Then again, the media guide also lists Ray Small as a walk-on wide receiver.
The Buckeyes head into the 2008 season replacing so-called starters at both fullback and right tackle. Junior Bryant Browning will lock down the latter spot, leaving the fullback position in doubt. It is at fullback that question marks abound, as the coaches scramble to find replacements for the likes of Dionte Johnson, Tyler Whaley and Trever Robinson, all of whom saw time at the position last year.
But in the 13 games the Buckeyes played last season, they opened just five games with a fullback in the starting lineup. Johnson earned all of those starts. The rest of the time, OSU opened with either an extra tight end (Jake Ballard twice), an extra wide receiver (Small four times and Dane Sanzenbacher once) or an extra tailback (Brandon Saine once). In all, Johnson saw 100 minutes of action – not even half the time starting tailback Chris Wells saw despite suffering through injuries early during the season and being removed early from games already out of hand.
As the coaches continue to audition players at fullback and speculation abounds about who will find himself filling that role, it begs the question: How big of a deal is the fullback position anymore at OSU?
According to senior tight-end-turned-fullback Brandon Smith, the position is just as important as any other one along the offense.

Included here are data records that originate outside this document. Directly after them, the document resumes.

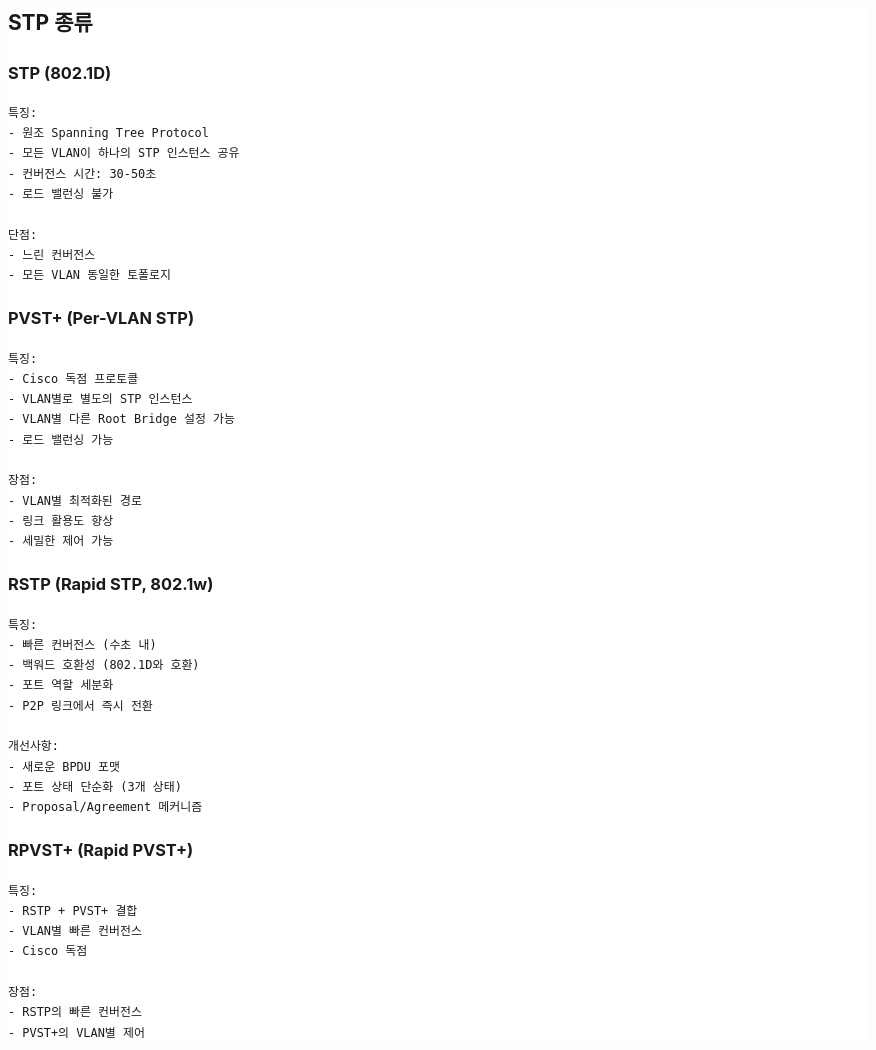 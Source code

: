 ## STP 종류

### STP (802.1D)
```
특징:
- 원조 Spanning Tree Protocol
- 모든 VLAN이 하나의 STP 인스턴스 공유
- 컨버전스 시간: 30-50초
- 로드 밸런싱 불가

단점:
- 느린 컨버전스
- 모든 VLAN 동일한 토폴로지
```

### PVST+ (Per-VLAN STP)
```
특징:
- Cisco 독점 프로토콜
- VLAN별로 별도의 STP 인스턴스
- VLAN별 다른 Root Bridge 설정 가능
- 로드 밸런싱 가능

장점:
- VLAN별 최적화된 경로
- 링크 활용도 향상
- 세밀한 제어 가능
```

### RSTP (Rapid STP, 802.1w)
```
특징:
- 빠른 컨버전스 (수초 내)
- 백워드 호환성 (802.1D와 호환)
- 포트 역할 세분화
- P2P 링크에서 즉시 전환

개선사항:
- 새로운 BPDU 포맷
- 포트 상태 단순화 (3개 상태)
- Proposal/Agreement 메커니즘
```

### RPVST+ (Rapid PVST+)
```
특징:
- RSTP + PVST+ 결합
- VLAN별 빠른 컨버전스
- Cisco 독점

장점:
- RSTP의 빠른 컨버전스
- PVST+의 VLAN별 제어
```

"Whatever 11 is out there, you've got to make sure you get that one part done," he said. "I've got to do my job in order for the play to be successful. I think everybody has pretty much equal importance on the field."
The fullbacks do not typically find their way onto the stat sheet at OSU. Last season, Johnson earned one carry for a one-yard gain against Northwestern and Robinson and Whaley combined for four receptions. Instead, they are mostly relegated to trying to open holes for the likes of Wells.

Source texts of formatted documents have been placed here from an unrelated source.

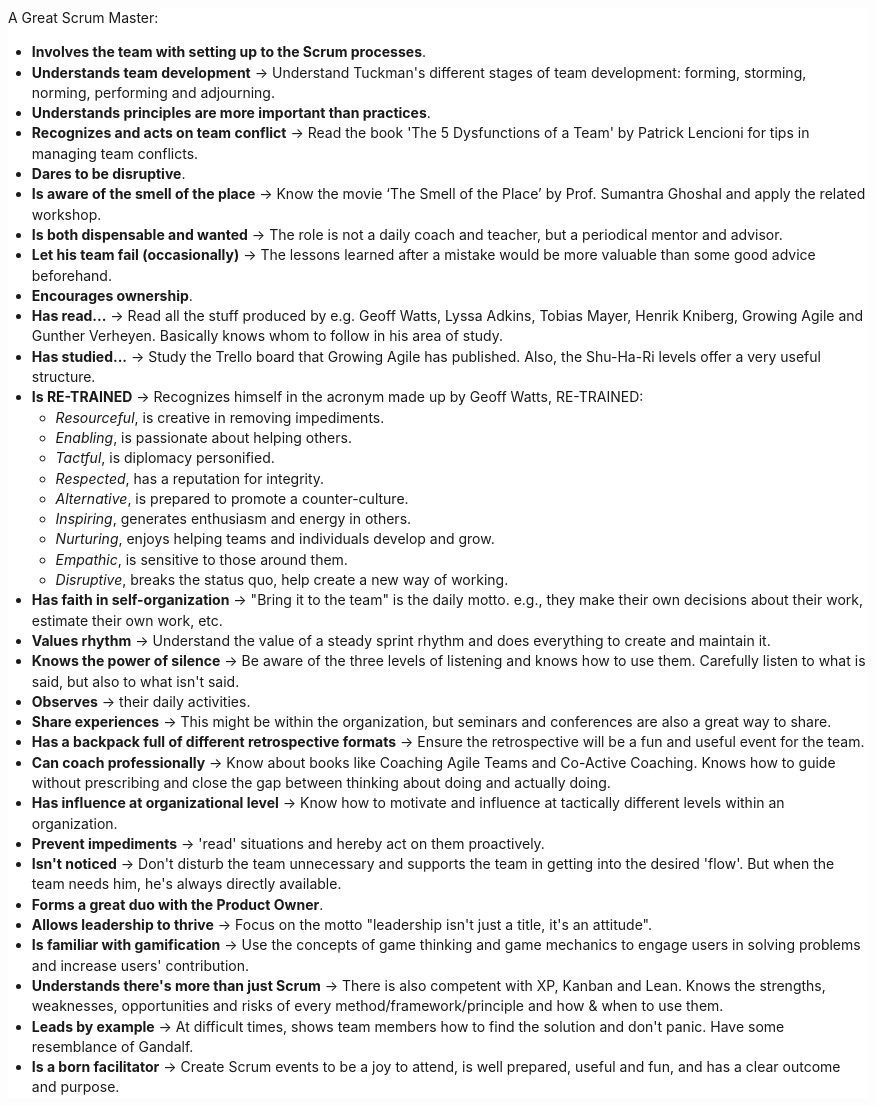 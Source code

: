 A Great Scrum Master:
- __Involves the team with setting up to the Scrum processes__.
 - __Understands team development__ → Understand Tuckman's different stages of team development: forming, storming, norming, performing and adjourning.
- __Understands principles are more important than practices__.
- __Recognizes and acts on team conflict__ → Read the book 'The 5 Dysfunctions of a Team' by Patrick Lencioni for tips in managing team conflicts.
- __Dares to be disruptive__.
- __Is aware of the smell of the place__ → Know the movie ‘The Smell of the Place’ by Prof. Sumantra Ghoshal and apply the related workshop.
- __Is both dispensable and wanted__ → The role is not a daily coach and teacher, but a periodical mentor and advisor.
- __Let his team fail (occasionally)__ → The lessons learned after a mistake would be more valuable than some good advice beforehand.
- __Encourages ownership__.
- __Has read...__ → Read all the stuff produced by e.g. Geoff Watts, Lyssa Adkins, Tobias Mayer, Henrik Kniberg, Growing Agile and Gunther Verheyen. Basically knows whom to follow in his area of study.
- __Has studied...__ → Study the Trello board that Growing Agile has published. Also, the Shu-Ha-Ri levels offer a very useful structure.
- __Is RE-TRAINED__ → Recognizes himself in the acronym made up by Geoff Watts, RE-TRAINED:
  - _Resourceful_, is creative in removing impediments.
  - _Enabling_, is passionate about helping others.
  - _Tactful_, is diplomacy personified.
  - _Respected_, has a reputation for integrity.
  - _Alternative_, is prepared to promote a counter-culture.
  - _Inspiring_, generates enthusiasm and energy in others.
  - _Nurturing_, enjoys helping teams and individuals develop and grow.
  - _Empathic_, is sensitive to those around them.
  - _Disruptive_, breaks the status quo, help create a new way of working.
- __Has faith in self-organization__ → "Bring it to the team" is the daily motto. e.g., they make their own decisions about their work, estimate their own work, etc.
- __Values rhythm__ → Understand the value of a steady sprint rhythm and does everything to create and maintain it.
- __Knows the power of silence__ → Be aware of the three levels of listening and knows how to use them. Carefully listen to what is said, but also to what isn't said.
- __Observes__ → their daily activities.
- __Share experiences__ → This might be within the organization, but seminars and conferences are also a great way to share.
- __Has a backpack full of different retrospective formats__ → Ensure the retrospective will be a fun and useful event for the team.
- __Can coach professionally__ → Know about books like Coaching Agile Teams and Co-Active Coaching. Knows how to guide without prescribing and close the gap between thinking about doing and actually doing.
- __Has influence at organizational level__ → Know how to motivate and influence at tactically different levels within an organization.
- __Prevent impediments__ → 'read' situations and hereby act on them proactively.
- __Isn't noticed__ → Don't disturb the team unnecessary and supports the team in getting into the desired 'flow'. But when the team needs him, he's always directly available.
- __Forms a great duo with the Product Owner__.
- __Allows leadership to thrive__ → Focus on the motto "leadership isn't just a title, it's an attitude".
- __Is familiar with gamification__ → Use the concepts of game thinking and game mechanics to engage users in solving problems and increase users' contribution.
- __Understands there's more than just Scrum__ → There is also competent with XP, Kanban and Lean. Knows the strengths, weaknesses, opportunities and risks of every method/framework/principle and how & when to use them.
- __Leads by example__ → At difficult times, shows team members how to find the solution and don't panic. Have some resemblance of Gandalf.
- __Is a born facilitator__ → Create Scrum events to be a joy to attend, is well prepared, useful and fun, and has a clear outcome and purpose.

With as many playmakers as the Buckeyes boast in the offensive game, though, the player lining up at fullback is increasingly finding himself relegated to the sidelines. At the team's fall jersey scrimmage, head coach Jim Tressel estimated that they employed a fullback for about 20 percent of the 165 plays during the scrimmage.

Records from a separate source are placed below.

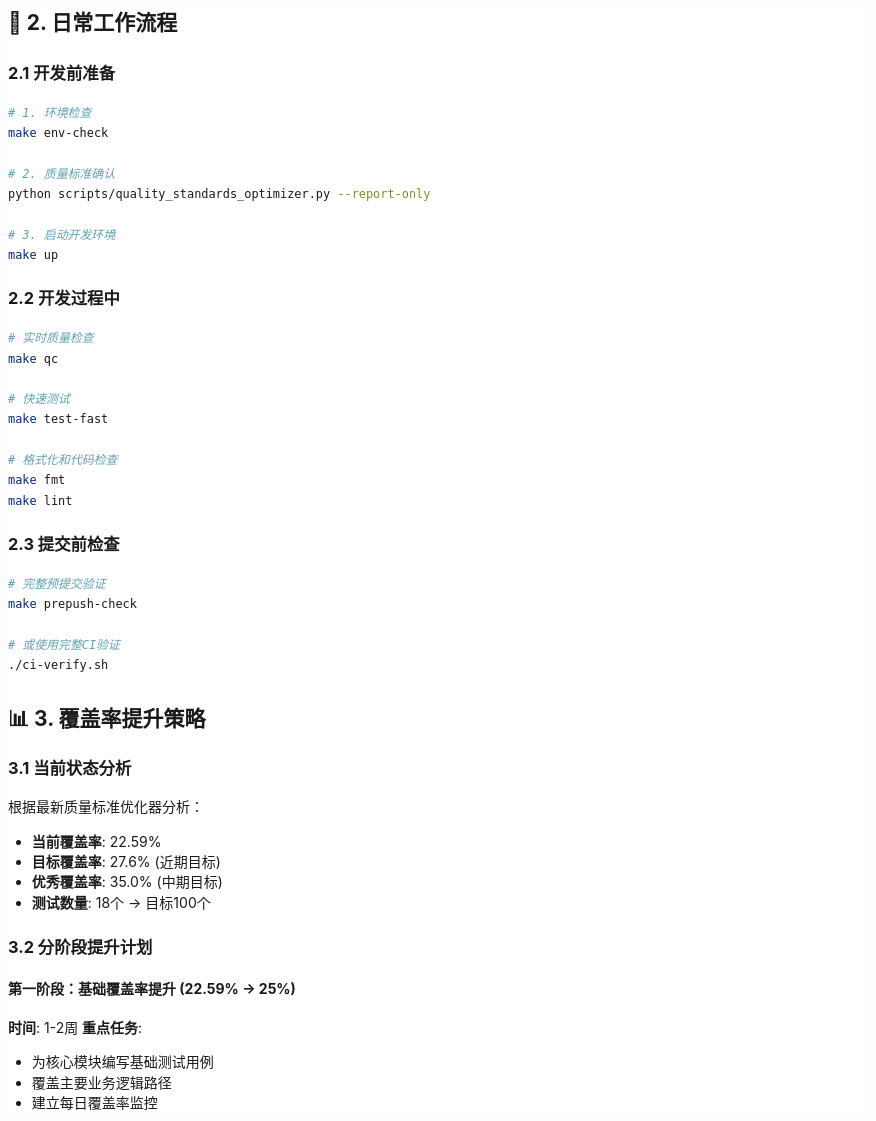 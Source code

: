 ## 🔧 2. 日常工作流程

### 2.1 开发前准备
```bash
# 1. 环境检查
make env-check

# 2. 质量标准确认
python scripts/quality_standards_optimizer.py --report-only

# 3. 启动开发环境
make up
```

### 2.2 开发过程中
```bash
# 实时质量检查
make qc

# 快速测试
make test-fast

# 格式化和代码检查
make fmt
make lint
```

### 2.3 提交前检查
```bash
# 完整预提交验证
make prepush-check

# 或使用完整CI验证
./ci-verify.sh
```

## 📊 3. 覆盖率提升策略

### 3.1 当前状态分析
根据最新质量标准优化器分析：
- **当前覆盖率**: 22.59%
- **目标覆盖率**: 27.6% (近期目标)
- **优秀覆盖率**: 35.0% (中期目标)
- **测试数量**: 18个 → 目标100个

### 3.2 分阶段提升计划

#### 第一阶段：基础覆盖率提升 (22.59% → 25%)
**时间**: 1-2周
**重点任务**:
- 为核心模块编写基础测试用例
- 覆盖主要业务逻辑路径
- 建立每日覆盖率监控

There is apparently plenty of competition to take that open fullback spot, however. Former linebacker Curtis Terry was considered the top contender but has switched back to defense. That leaves players like Smith and classmate Ryan Lukens battling with younger guys such as redshirt freshman Spencer Smith and true freshman Jermil Martin.
All are apparently taking snaps as the Buckeyes search for the right fit there.
"We've got to evaluate our fullback situation," Tressel said.
In all, Johnson, Whaley and Robinson combined for 200 minutes last season – less than half the time the Buckeyes were on offense. Although there will always be some need for a fullback, that cog in the offense appears to be becoming less important with each passing season.
Senior quarterback Todd Boeckman stressed the role of the fullback as being crucial to his own success.
"Once we get into two-back situations and guys are coming out of the backfield you never know when they're going to catch a pass here and there," he said. "I think it is (a big deal) because there's so much protection they need to do for me and the whole team."
Brandon Smith described himself as excited to change positions, adding that the running backs welcomed him with open arms.
To him, the true impact of the position is not clearly visible unless something goes wrong.
"It's a big deal," he said. "If you're in there and you don't get your job done I think the whole stadium will know it if someone tackles Beanie for a three-yard loss. That's going to come down on me. When they design us and they put us in the game, we have to get our job done."
Even if he figures to see action on about 24 percent of the plays from scrimmage – the percentage of plays Johnson saw last year as the "starter" – he is looking forward to the chance to block for Wells and hopefully not get run over.
"That's what happens in the trenches," he said. "The linemen get pulled around and it's a big mess. You try to get your man and get him out of the way."
Or at least, on the 20 percent of the plays a fullback is actually in the game.